Each line of the data below that contains "onclick" must be copied.
──────── Provided material ────────
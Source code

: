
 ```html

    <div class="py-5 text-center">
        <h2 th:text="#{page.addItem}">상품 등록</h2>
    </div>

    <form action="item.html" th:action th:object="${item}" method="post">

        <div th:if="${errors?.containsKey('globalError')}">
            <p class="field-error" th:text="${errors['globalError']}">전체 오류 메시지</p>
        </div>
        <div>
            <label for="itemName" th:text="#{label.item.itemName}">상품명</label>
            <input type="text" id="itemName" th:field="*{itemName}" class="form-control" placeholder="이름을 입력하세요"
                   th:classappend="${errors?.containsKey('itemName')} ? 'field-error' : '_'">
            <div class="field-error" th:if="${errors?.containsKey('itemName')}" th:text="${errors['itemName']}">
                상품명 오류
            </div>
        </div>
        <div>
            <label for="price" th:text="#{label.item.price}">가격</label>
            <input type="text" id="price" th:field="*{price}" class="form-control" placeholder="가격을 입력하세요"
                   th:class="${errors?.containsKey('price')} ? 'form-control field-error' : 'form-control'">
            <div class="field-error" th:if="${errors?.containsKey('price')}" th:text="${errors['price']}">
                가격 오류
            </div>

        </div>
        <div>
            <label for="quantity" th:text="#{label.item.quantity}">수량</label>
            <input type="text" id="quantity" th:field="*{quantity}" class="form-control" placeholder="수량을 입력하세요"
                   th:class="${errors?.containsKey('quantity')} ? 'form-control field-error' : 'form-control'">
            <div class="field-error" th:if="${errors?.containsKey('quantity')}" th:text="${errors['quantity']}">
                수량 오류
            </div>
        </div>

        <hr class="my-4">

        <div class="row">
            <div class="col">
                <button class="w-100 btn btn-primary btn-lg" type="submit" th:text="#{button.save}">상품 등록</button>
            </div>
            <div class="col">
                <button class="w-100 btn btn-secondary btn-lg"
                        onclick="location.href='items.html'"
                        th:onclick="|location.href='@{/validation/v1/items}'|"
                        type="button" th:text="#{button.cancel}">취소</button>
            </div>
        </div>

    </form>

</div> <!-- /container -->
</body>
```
────────
(Your solution):
                        onclick="location.href='items.html'"
                        th:onclick="|location.href='@{/validation/v1/items}'|"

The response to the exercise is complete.